23 de agosto de 2011

Vida



Acordou, espreguiçou, cheirou os lençóis e se percebeu no sofá. Sorriu. Agarrou o caderno, destampou a caneta, pintou, desenhou. Escreveu. Folheou as obras, leu os poemas, revisou o texto, admirou os rabiscos, amaçou o rascunho. Pôs o cabelo para trás da orelha. Brincou com os discos, bagunçou a coleção, abandonou a ordem alfabética, asparramou no chão, colocou o vinil preferido. Pôs os fones, fechou os olhos e esperou. Ouviu. Cantou. Contraiu os dedos dos pés, acariciou a própria pele. Correu à cozinha, sentou na mesa, sentiu a fome rotineira, esquentou o café. Bebeu. Atravessou a casa, foi ao banheiro, tomou banho, deixou a água escorrer o corpo, pensou na vida, pensou na morte, pensou na alma, na eternidade. Voltou ao quarto, enrolada na toalha, optou pela melhor roupa. Abriu o guarda-roupas. Camiseta branca, jaqueta e saia jeans, bota alongada e escura. Saiu de casa. Ligou o carro, saiu rua abaixo, sob o Sol da manhã.

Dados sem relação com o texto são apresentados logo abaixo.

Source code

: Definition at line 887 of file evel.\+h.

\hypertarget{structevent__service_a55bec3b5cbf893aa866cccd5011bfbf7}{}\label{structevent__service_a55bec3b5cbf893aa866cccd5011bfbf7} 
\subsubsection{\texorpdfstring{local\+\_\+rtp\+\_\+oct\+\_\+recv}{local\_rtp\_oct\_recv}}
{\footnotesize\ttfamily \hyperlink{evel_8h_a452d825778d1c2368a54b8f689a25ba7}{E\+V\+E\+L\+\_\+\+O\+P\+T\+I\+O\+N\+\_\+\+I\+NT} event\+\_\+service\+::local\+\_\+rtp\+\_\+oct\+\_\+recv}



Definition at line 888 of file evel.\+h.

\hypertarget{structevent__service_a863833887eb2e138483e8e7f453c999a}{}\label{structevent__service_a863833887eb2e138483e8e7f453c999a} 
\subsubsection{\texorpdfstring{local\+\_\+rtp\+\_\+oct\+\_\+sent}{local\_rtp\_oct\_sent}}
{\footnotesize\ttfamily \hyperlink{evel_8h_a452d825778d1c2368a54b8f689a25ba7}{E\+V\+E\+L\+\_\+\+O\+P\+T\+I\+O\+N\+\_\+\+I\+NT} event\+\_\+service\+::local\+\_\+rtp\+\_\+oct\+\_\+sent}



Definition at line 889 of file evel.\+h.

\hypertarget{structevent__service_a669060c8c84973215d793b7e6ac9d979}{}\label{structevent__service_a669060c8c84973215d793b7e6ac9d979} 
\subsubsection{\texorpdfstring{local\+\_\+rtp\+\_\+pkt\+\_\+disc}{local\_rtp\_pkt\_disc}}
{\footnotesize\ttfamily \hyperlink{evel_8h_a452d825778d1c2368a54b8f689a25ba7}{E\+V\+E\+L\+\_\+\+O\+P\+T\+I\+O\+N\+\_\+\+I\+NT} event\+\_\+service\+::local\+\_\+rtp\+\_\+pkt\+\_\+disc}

Dirigiu pela costa por horas a fio. Tocou o vento, beijo a luz, bagunçou os cabelos, ziguezagueou no volante. Sorriu, cantou, fechou os olhos. Gritou. Parou na praia, tocou a areia, deitou no capô, contemplou o céu. Contou as nuvens, pintou os pássaros, contou o azul, pintou seus passos. Novamente dirigiu, passou pela costa, admirou as crianças, conversou com os gatos, acariciou os cachorros. Comeu, bebeu. Lembrou. Voltou pra casa, viu o Sol descer, esperou a tarde cair. Entrou em casa. Pisou no silêncio, afagou as lembranças. Correu ao banheiro, entrou na banheiro. Ligou a torneira. Deitou, fechou os olhos. Se molhou. Chorou. Bebeu o whisky, sofreu, relembrou outra vez, agarrou a carta, leu as palavras. Sofreu, lagrimou. Gritou. Fones de ouvido, carta rasgada, peito seco, dores inchadas. Observou a noite, mordeu a boca, desejou, acalmou-se, aquietou-se. Adormeceu, dormiu. Sonhou. Caminhou pela colheita, tocou as frutas, colheu esperanças. Camiseta branca, jaqueta e saia jeans, bota alongada e escura, cabelo preso. Esvoaçante. Olhou a manhã estrelada, olhou a noite ensolarada. Chutou a felicidade, agarrou as brincadeiras. Sentou-se ao campo, agarrou uma plantinha, beijou-a, amou-a. Deitou-se nas relvas, rolou, sorriu, cantou, relembrou, sorriu novamente, fechou os olhos. Brilhou.

Um comentário:

  1. Oi eu estou apaixonada por esse texto e tchau. Brimks.
    Sério, a parte sobre eu ter gostado como se não houvesse amanhã. Não dá pra desgrudar os olhos do texto até que ele acabe e ainda fica uma vontade de continuidade. Why so good, doce?